Implications for Christian Transformational Global Leaders
In Ephesians 2, Paul articulated his vision of transformation as Jews and Gentiles, who were both dead in their sins, formulated a new community alive in their kinship to Jesus Christ and animated by his love. Christian transformational global leadership is a mission of love. Christian global leaders, in both sacred and secular spaces, are involved in the transformation that God is enacting in the cosmos “to bring all things in heaven and earth together under one head, even Christ” (Eph. 1:10). The gospel that Christian leaders carry inhabit and find expression within a new creation space that challenges, confronts, and converts culture into ever new horizons of God’s eternal and good reign where sin no longer segregates but where God’s love ever reconciles (Goroncy, 2017).
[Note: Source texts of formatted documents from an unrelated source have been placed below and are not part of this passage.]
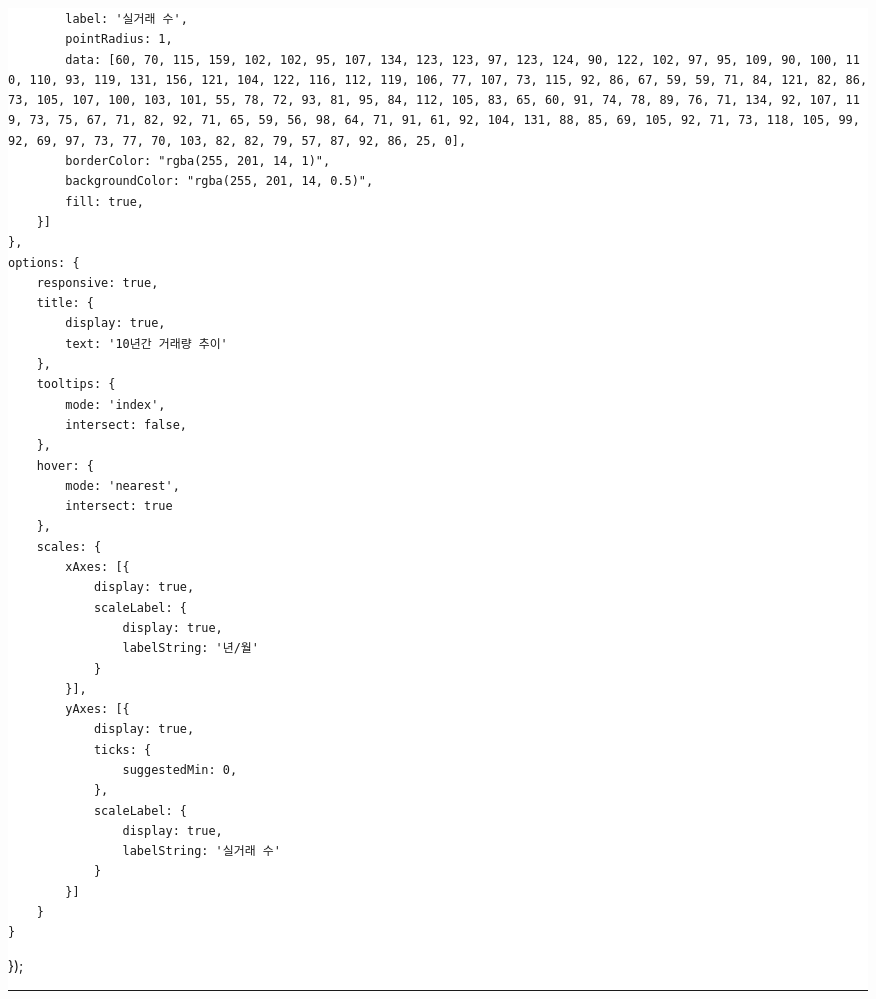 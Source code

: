             label: '실거래 수',
            pointRadius: 1,
            data: [60, 70, 115, 159, 102, 102, 95, 107, 134, 123, 123, 97, 123, 124, 90, 122, 102, 97, 95, 109, 90, 100, 110, 110, 93, 119, 131, 156, 121, 104, 122, 116, 112, 119, 106, 77, 107, 73, 115, 92, 86, 67, 59, 59, 71, 84, 121, 82, 86, 73, 105, 107, 100, 103, 101, 55, 78, 72, 93, 81, 95, 84, 112, 105, 83, 65, 60, 91, 74, 78, 89, 76, 71, 134, 92, 107, 119, 73, 75, 67, 71, 82, 92, 71, 65, 59, 56, 98, 64, 71, 91, 61, 92, 104, 131, 88, 85, 69, 105, 92, 71, 73, 118, 105, 99, 92, 69, 97, 73, 77, 70, 103, 82, 82, 79, 57, 87, 92, 86, 25, 0],
            borderColor: "rgba(255, 201, 14, 1)",
            backgroundColor: "rgba(255, 201, 14, 0.5)",
            fill: true,
        }]
    },
    options: {
        responsive: true,
        title: {
            display: true,
            text: '10년간 거래량 추이'
        },
        tooltips: {
            mode: 'index',
            intersect: false,
        },
        hover: {
            mode: 'nearest',
            intersect: true
        },
        scales: {
            xAxes: [{
                display: true,
                scaleLabel: {
                    display: true,
                    labelString: '년/월'
                }
            }],
            yAxes: [{
                display: true,
                ticks: {
                    suggestedMin: 0,
                },
                scaleLabel: {
                    display: true,
                    labelString: '실거래 수'
                }
            }]
        }
    }
});

</script>


--- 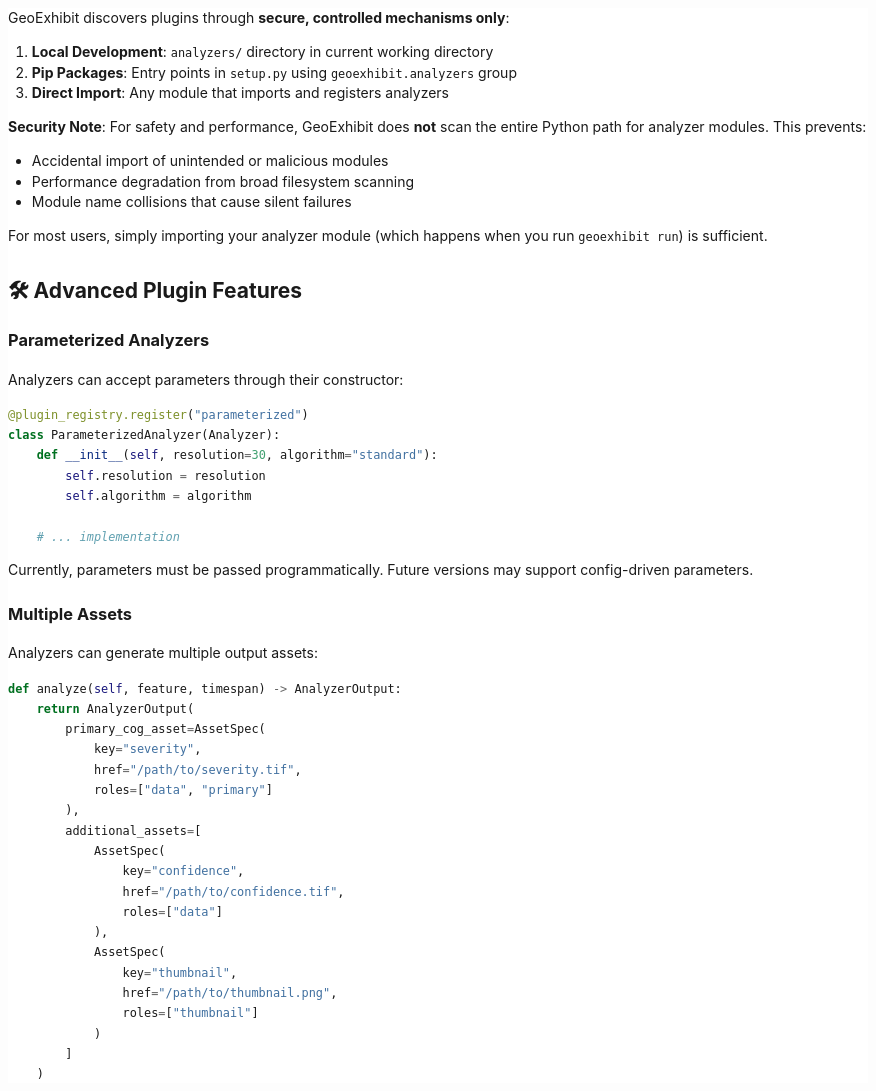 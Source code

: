 GeoExhibit discovers plugins through **secure, controlled mechanisms only**:

1. **Local Development**: `analyzers/` directory in current working directory
2. **Pip Packages**: Entry points in `setup.py` using `geoexhibit.analyzers` group
3. **Direct Import**: Any module that imports and registers analyzers

**Security Note**: For safety and performance, GeoExhibit does **not** scan the entire Python path for analyzer modules. This prevents:
- Accidental import of unintended or malicious modules
- Performance degradation from broad filesystem scanning  
- Module name collisions that cause silent failures

For most users, simply importing your analyzer module (which happens when you run `geoexhibit run`) is sufficient.

## 🛠️ Advanced Plugin Features

### Parameterized Analyzers

Analyzers can accept parameters through their constructor:

```python
@plugin_registry.register("parameterized")
class ParameterizedAnalyzer(Analyzer):
    def __init__(self, resolution=30, algorithm="standard"):
        self.resolution = resolution
        self.algorithm = algorithm
    
    # ... implementation
```

Currently, parameters must be passed programmatically. Future versions may support config-driven parameters.

### Multiple Assets

Analyzers can generate multiple output assets:

```python
def analyze(self, feature, timespan) -> AnalyzerOutput:
    return AnalyzerOutput(
        primary_cog_asset=AssetSpec(
            key="severity",
            href="/path/to/severity.tif",
            roles=["data", "primary"]
        ),
        additional_assets=[
            AssetSpec(
                key="confidence",
                href="/path/to/confidence.tif", 
                roles=["data"]
            ),
            AssetSpec(
                key="thumbnail",
                href="/path/to/thumbnail.png",
                roles=["thumbnail"]
            )
        ]
    )
```
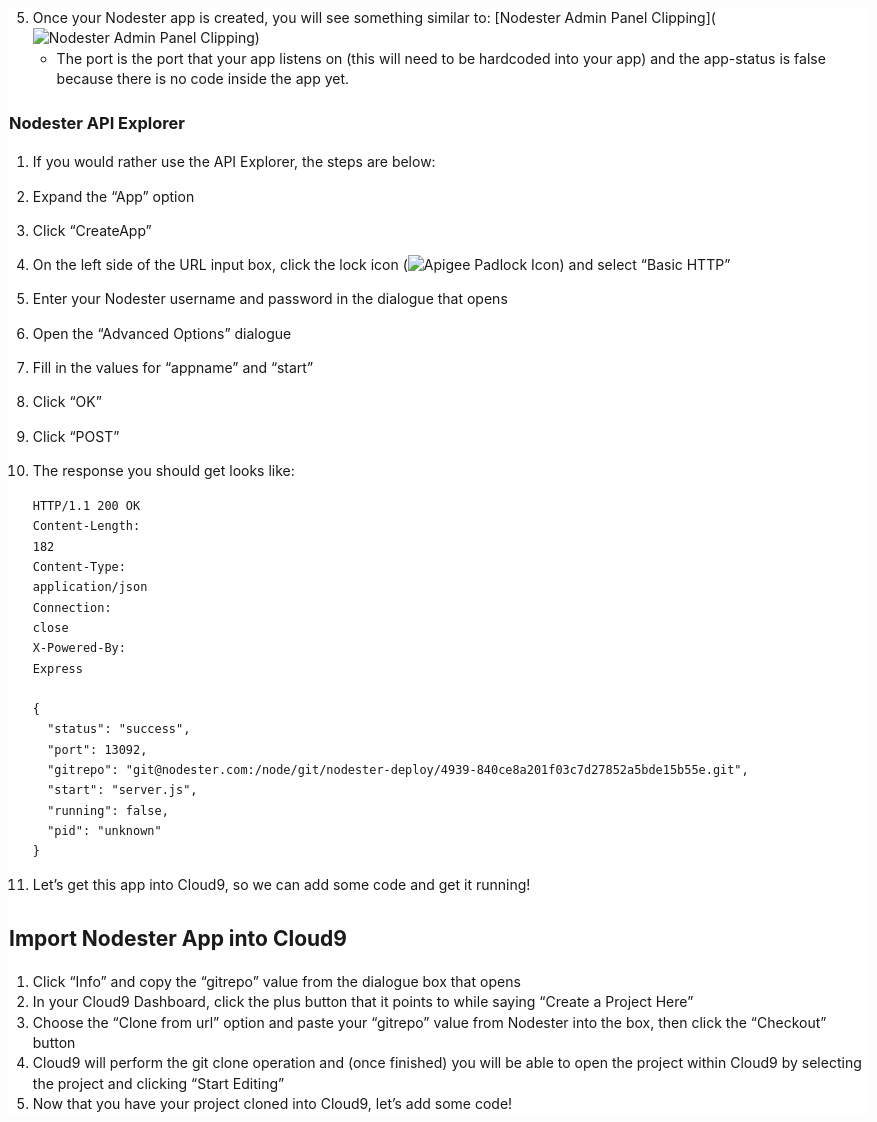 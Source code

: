 5.  Once your Nodester app is created, you will see something similar
    to: [Nodester Admin Panel Clipping](![Nodester Admin Panel Clipping](http://iceddev.com/wp-content/uploads/2011/12/nodester-admin-panel.jpg))
    -   The port is the port that your app listens on (this will need to
        be hardcoded into your app) and the app-status is false because
        there is no code inside the app yet.

### Nodester API Explorer
1.  If you would rather use the API Explorer, the steps are below:
2.  Expand the “App” option
3.  Click “CreateApp”
4.  On the left side of the URL input box, click the lock icon (![Apigee
    Padlock Icon](https://apigee.com/images/padlock_icon.png
    "Padlock Icon")) and select “Basic HTTP”
5.  Enter your Nodester username and password in the dialogue that opens
6.  Open the “Advanced Options” dialogue
7.  Fill in the values for “appname” and “start”
8.  Click “OK”
9.  Click “POST”
10. The response you should get looks like:

        HTTP/1.1 200 OK
        Content-Length:
        182
        Content-Type:
        application/json
        Connection:
        close
        X-Powered-By:
        Express

        {
          "status": "success",
          "port": 13092,
          "gitrepo": "git@nodester.com:/node/git/nodester-deploy/4939-840ce8a201f03c7d27852a5bde15b55e.git",
          "start": "server.js",
          "running": false,
          "pid": "unknown"
        }

11. Let’s get this app into Cloud9, so we can add some code and get it
    running!

## Import Nodester App into Cloud9

1.  Click “Info” and copy the “gitrepo” value from the dialogue box that
    opens
2.  In your Cloud9 Dashboard, click the plus button that it points to
    while saying “Create a Project Here”
3.  Choose the “Clone from url” option and paste your “gitrepo” value
    from Nodester into the box, then click the “Checkout” button
4.  Cloud9 will perform the git clone operation and (once finished) you
    will be able to open the project within Cloud9 by selecting the
    project and clicking “Start Editing”
5.  Now that you have your project cloned into Cloud9, let’s add some
    code!
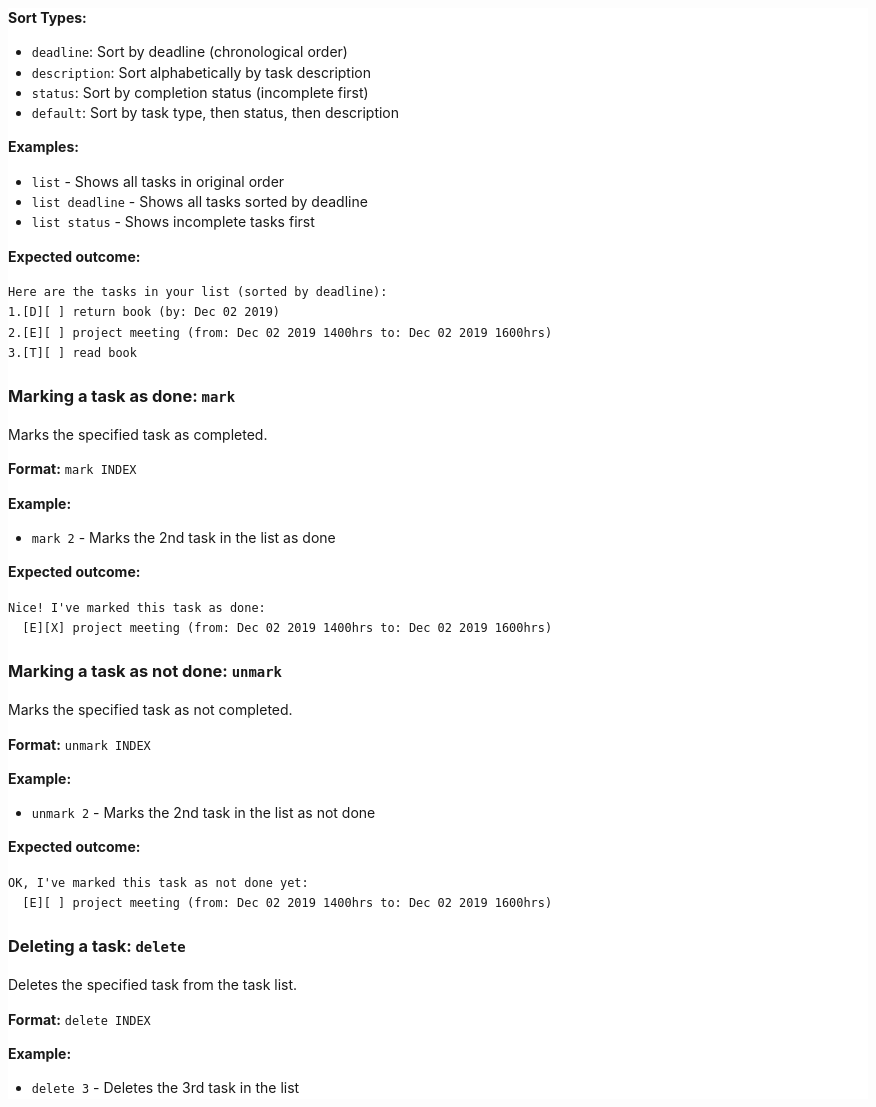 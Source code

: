**Sort Types:**
- `deadline`: Sort by deadline (chronological order)
- `description`: Sort alphabetically by task description
- `status`: Sort by completion status (incomplete first)
- `default`: Sort by task type, then status, then description

**Examples:**
- `list` - Shows all tasks in original order
- `list deadline` - Shows all tasks sorted by deadline
- `list status` - Shows incomplete tasks first

**Expected outcome:**
```
Here are the tasks in your list (sorted by deadline):
1.[D][ ] return book (by: Dec 02 2019)
2.[E][ ] project meeting (from: Dec 02 2019 1400hrs to: Dec 02 2019 1600hrs)
3.[T][ ] read book
```

### Marking a task as done: `mark`

Marks the specified task as completed.

**Format:** `mark INDEX`

**Example:**
- `mark 2` - Marks the 2nd task in the list as done

**Expected outcome:**
```
Nice! I've marked this task as done:
  [E][X] project meeting (from: Dec 02 2019 1400hrs to: Dec 02 2019 1600hrs)
```

### Marking a task as not done: `unmark`

Marks the specified task as not completed.

**Format:** `unmark INDEX`

**Example:**
- `unmark 2` - Marks the 2nd task in the list as not done

**Expected outcome:**
```
OK, I've marked this task as not done yet:
  [E][ ] project meeting (from: Dec 02 2019 1400hrs to: Dec 02 2019 1600hrs)
```

### Deleting a task: `delete`

Deletes the specified task from the task list.

**Format:** `delete INDEX`

**Example:**
- `delete 3` - Deletes the 3rd task in the list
This requires a missiological mindset that drives Christian leaders to exercise authority through servanthood, not to accomplish a goal or task, but ultimately to build a transcultural community of Christ, a holy temple, that witnesses to the entire world the great things that God is doing (1 Pet. 2:9-10). Indeed, transformational Christian global leaders bring the secular into the sacred as they pursue the ultimate aim: a cosmos reconciled to God declaring his glorious and good reign.